BEGIN

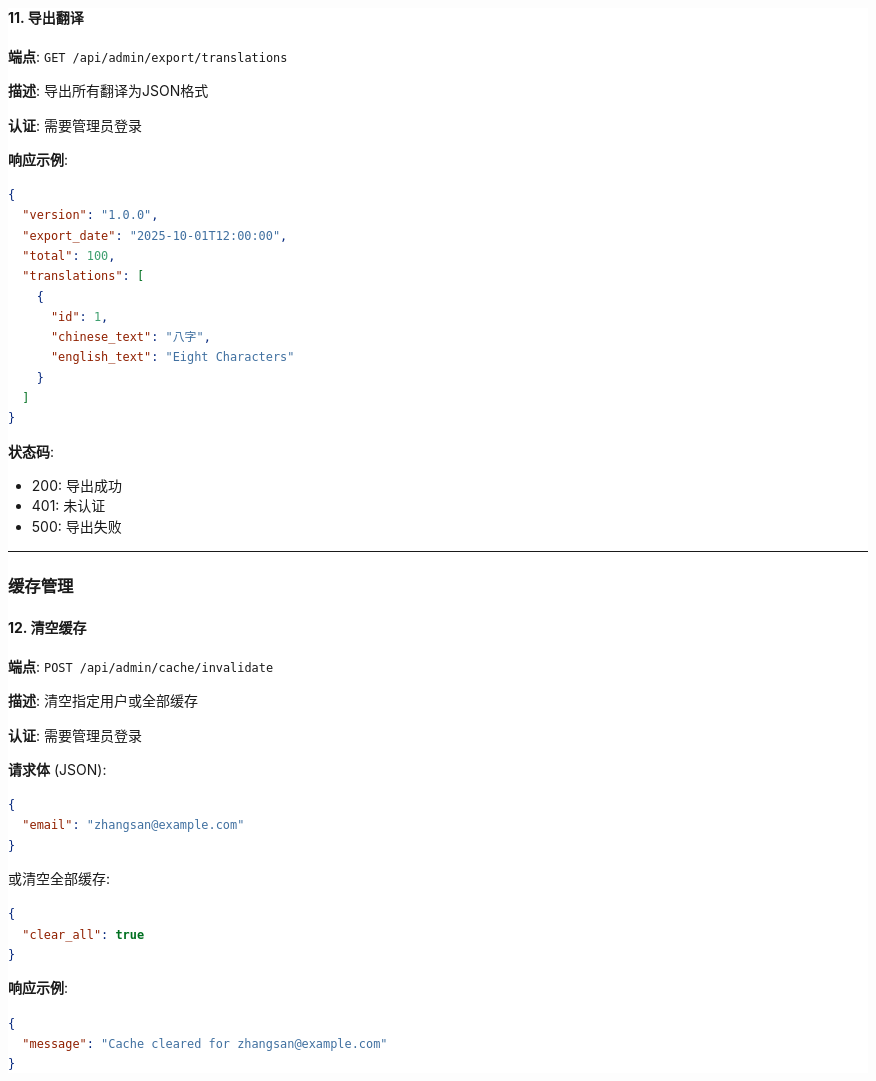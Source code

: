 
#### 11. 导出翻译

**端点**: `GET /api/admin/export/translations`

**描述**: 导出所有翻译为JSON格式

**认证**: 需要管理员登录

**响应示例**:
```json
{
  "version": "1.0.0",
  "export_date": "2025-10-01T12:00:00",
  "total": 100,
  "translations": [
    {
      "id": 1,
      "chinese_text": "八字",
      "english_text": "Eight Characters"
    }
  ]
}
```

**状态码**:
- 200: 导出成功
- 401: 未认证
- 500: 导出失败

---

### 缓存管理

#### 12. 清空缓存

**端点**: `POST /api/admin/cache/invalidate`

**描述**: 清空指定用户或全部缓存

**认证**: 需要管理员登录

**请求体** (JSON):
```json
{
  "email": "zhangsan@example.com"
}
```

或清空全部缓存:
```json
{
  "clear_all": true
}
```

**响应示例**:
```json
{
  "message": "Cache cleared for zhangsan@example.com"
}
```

END
BEGIN

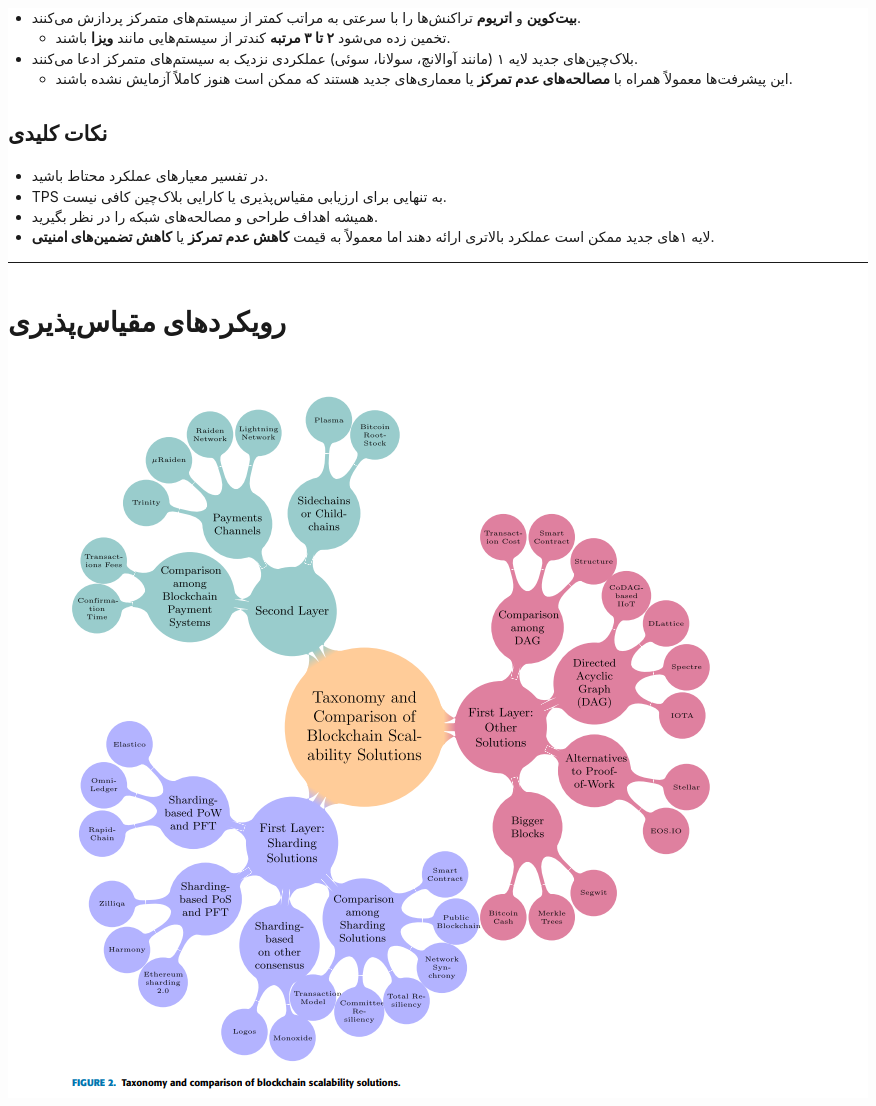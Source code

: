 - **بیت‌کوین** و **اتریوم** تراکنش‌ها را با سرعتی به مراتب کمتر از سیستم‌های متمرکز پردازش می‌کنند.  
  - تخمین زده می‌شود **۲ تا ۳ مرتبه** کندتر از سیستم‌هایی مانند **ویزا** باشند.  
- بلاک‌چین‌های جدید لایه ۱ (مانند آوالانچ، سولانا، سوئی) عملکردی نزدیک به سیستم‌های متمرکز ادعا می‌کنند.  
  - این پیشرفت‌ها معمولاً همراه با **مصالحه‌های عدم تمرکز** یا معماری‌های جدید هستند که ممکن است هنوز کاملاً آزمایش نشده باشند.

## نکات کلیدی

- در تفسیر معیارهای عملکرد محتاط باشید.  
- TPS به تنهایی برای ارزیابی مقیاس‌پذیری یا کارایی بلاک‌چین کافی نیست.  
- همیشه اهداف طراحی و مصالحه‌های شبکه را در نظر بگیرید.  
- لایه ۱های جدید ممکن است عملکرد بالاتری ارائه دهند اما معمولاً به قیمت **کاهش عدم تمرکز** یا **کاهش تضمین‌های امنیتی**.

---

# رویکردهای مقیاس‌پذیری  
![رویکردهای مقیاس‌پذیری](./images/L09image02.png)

END

ABOUT THIS TASK - Lines in the data that include the word "zhangsan" should all be copied.

EXERCISE ANSWER -
  "email": "zhangsan@example.com"
  "message": "Cache cleared for zhangsan@example.com"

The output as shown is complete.